═══ Given data ═══

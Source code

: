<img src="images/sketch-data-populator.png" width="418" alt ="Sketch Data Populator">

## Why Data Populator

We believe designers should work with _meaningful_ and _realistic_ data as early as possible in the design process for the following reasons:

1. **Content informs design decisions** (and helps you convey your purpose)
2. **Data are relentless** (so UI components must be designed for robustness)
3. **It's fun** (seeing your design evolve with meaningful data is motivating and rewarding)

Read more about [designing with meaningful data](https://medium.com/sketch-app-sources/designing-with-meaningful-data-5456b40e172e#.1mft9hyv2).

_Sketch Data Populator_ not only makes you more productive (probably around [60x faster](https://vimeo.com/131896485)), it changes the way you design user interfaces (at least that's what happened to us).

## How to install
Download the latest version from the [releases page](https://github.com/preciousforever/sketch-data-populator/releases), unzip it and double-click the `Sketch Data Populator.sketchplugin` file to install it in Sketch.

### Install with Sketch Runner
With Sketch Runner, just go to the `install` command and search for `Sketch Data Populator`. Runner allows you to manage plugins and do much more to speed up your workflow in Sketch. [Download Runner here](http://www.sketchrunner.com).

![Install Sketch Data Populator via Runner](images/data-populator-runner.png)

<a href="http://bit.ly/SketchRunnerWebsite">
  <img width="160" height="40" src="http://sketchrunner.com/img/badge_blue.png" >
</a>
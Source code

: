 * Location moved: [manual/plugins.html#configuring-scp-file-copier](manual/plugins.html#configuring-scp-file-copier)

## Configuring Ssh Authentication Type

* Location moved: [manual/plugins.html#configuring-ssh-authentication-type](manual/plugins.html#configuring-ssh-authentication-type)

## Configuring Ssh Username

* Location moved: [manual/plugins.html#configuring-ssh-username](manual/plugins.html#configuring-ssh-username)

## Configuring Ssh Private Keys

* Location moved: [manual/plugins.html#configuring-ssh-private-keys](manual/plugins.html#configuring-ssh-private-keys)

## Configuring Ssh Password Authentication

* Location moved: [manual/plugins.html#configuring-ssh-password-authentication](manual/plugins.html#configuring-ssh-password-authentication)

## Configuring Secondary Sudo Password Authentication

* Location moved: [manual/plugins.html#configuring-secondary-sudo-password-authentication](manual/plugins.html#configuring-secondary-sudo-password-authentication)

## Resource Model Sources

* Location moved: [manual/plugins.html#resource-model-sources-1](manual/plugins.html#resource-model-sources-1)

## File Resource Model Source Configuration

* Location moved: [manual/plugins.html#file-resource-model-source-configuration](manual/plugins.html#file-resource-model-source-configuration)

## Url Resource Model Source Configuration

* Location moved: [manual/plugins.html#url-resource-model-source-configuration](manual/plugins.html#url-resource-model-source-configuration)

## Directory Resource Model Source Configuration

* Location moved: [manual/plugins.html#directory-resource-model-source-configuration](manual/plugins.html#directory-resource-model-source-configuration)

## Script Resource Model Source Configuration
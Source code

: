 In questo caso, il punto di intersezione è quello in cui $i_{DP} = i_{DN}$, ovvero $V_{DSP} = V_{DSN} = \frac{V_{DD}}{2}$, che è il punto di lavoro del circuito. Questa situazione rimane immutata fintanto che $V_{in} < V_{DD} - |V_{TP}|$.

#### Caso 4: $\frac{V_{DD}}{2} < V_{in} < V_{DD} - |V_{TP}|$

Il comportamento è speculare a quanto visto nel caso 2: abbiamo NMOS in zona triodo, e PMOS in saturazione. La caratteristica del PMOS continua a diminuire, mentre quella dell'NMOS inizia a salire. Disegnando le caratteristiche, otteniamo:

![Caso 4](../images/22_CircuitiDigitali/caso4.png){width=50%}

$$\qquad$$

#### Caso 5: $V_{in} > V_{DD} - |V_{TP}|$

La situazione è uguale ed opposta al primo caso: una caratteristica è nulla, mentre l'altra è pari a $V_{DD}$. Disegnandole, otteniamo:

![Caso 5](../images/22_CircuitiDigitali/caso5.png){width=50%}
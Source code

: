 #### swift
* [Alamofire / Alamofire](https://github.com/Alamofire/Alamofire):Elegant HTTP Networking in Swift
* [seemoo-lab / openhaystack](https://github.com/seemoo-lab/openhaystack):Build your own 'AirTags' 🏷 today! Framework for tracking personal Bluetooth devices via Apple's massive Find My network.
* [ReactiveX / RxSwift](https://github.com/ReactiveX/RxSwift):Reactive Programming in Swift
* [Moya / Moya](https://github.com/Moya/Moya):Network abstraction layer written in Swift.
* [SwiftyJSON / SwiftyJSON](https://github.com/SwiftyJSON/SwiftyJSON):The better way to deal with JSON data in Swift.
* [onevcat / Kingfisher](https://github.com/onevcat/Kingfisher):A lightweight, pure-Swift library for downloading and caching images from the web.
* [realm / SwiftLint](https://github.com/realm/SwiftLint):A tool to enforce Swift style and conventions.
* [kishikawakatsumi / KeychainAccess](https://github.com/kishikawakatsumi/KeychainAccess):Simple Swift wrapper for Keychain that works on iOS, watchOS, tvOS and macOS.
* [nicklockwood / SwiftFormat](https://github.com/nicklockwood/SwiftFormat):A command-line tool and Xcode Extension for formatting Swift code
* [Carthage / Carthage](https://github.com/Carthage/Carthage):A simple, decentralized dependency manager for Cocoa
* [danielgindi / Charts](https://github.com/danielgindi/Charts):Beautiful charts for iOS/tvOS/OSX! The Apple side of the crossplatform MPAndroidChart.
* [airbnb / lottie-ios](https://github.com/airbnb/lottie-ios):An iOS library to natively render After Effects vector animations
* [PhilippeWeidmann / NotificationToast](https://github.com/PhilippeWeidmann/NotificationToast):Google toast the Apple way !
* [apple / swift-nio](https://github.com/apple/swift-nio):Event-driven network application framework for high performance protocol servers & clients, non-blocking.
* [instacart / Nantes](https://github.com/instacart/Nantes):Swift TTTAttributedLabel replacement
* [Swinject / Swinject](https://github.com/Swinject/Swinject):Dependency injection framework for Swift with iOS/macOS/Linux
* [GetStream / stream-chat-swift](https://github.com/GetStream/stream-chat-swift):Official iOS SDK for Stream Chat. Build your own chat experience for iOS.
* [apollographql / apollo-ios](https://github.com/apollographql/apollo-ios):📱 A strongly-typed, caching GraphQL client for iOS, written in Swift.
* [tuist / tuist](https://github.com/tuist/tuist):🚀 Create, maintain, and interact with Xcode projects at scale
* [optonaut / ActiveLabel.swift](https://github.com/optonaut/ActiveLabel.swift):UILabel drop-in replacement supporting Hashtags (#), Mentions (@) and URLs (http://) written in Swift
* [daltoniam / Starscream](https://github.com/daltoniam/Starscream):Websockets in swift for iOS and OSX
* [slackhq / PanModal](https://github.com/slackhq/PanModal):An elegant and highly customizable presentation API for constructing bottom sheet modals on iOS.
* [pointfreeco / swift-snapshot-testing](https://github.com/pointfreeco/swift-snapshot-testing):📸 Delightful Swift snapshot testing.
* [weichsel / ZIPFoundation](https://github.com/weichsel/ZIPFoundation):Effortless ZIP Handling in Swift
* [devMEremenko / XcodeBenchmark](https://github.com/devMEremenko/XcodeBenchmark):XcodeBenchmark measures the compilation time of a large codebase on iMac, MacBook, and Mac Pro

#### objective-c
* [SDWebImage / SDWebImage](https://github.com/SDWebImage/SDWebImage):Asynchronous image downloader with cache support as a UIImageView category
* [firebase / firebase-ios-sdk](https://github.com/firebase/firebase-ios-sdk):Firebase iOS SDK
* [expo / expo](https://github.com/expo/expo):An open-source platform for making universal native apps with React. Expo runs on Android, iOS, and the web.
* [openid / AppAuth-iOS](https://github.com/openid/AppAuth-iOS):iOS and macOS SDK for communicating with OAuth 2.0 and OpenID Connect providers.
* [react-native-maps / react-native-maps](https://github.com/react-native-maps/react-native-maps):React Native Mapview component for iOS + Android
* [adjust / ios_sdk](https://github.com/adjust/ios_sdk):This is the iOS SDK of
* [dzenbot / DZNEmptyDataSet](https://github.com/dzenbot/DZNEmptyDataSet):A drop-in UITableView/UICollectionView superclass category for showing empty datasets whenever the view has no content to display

═══

▶ **To do**: Everything starting at the line containing "Effects vector animations" and ending at the line containing "[instacart / Nantes](https://github.com/instacart/Nantes):Swift" in the records above should be repeated exactly, and only that.

▶ **Expected output**:
* [airbnb / lottie-ios](https://github.com/airbnb/lottie-ios):An iOS library to natively render After Effects vector animations
* [PhilippeWeidmann / NotificationToast](https://github.com/PhilippeWeidmann/NotificationToast):Google toast the Apple way !
* [apple / swift-nio](https://github.com/apple/swift-nio):Event-driven network application framework for high performance protocol servers & clients, non-blocking.
* [instacart / Nantes](https://github.com/instacart/Nantes):Swift TTTAttributedLabel replacement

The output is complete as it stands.